### What you need to do
Across the data below, how many lines have the word "Sets" in them? Respond with the number alone.

(Listed entries)

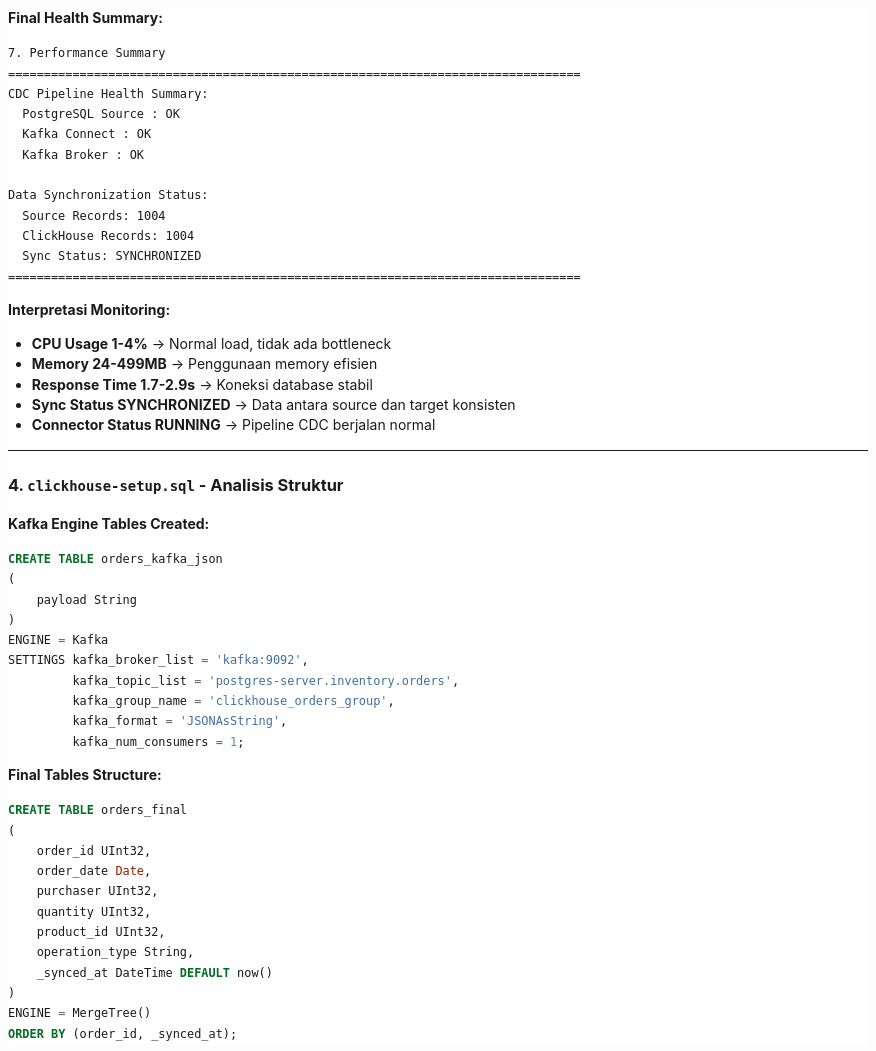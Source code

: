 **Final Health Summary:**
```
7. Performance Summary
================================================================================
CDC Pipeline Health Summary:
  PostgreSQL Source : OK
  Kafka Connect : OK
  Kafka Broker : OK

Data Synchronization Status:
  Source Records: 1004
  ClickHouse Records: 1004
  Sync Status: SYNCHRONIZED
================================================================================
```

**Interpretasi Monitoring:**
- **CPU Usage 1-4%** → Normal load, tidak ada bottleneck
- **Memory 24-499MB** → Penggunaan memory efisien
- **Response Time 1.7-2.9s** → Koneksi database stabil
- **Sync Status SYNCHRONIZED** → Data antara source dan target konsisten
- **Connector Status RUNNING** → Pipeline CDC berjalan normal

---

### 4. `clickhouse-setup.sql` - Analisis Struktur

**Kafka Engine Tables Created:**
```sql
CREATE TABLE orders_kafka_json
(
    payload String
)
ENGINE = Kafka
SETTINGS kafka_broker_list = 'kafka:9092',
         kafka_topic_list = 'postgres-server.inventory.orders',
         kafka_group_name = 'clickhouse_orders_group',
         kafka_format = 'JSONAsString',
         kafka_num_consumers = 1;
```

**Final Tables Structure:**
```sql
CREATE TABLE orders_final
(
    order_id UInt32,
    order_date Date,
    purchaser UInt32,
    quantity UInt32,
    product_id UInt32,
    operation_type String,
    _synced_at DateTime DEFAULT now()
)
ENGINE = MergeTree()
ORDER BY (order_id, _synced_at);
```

(End Listed entries)
(Listed entries)

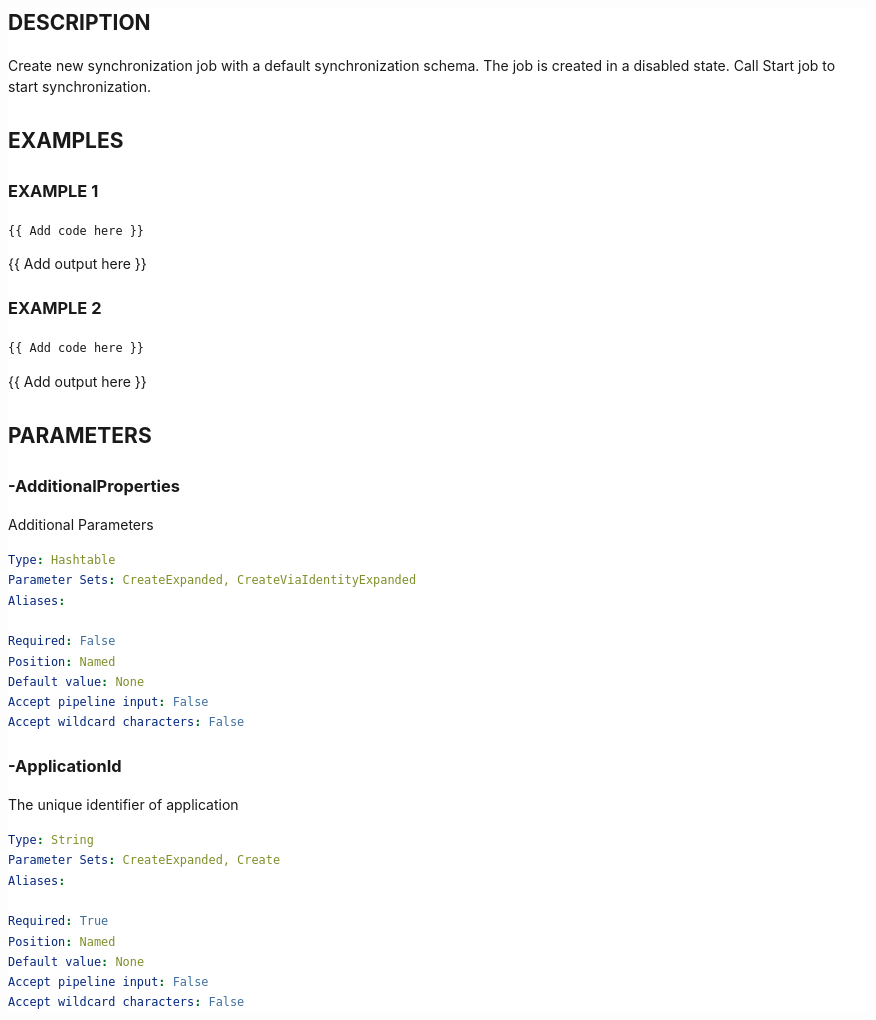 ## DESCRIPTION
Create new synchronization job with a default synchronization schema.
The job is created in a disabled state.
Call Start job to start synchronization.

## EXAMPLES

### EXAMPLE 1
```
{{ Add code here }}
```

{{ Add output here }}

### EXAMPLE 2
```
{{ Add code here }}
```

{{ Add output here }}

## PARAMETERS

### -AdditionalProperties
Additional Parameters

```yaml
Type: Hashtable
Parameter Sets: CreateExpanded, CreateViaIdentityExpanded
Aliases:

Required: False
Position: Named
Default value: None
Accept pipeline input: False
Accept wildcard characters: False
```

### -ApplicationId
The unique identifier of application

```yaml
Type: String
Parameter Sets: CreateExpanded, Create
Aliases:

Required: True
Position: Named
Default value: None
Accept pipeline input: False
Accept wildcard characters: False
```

(End Listed entries)
(Listed entries)

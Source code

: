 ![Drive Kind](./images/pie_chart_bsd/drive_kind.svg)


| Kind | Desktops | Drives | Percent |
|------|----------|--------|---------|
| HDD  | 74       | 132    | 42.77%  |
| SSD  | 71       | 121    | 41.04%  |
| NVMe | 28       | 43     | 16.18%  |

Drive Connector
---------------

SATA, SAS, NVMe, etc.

(End Listed entries)

### Exercise response
2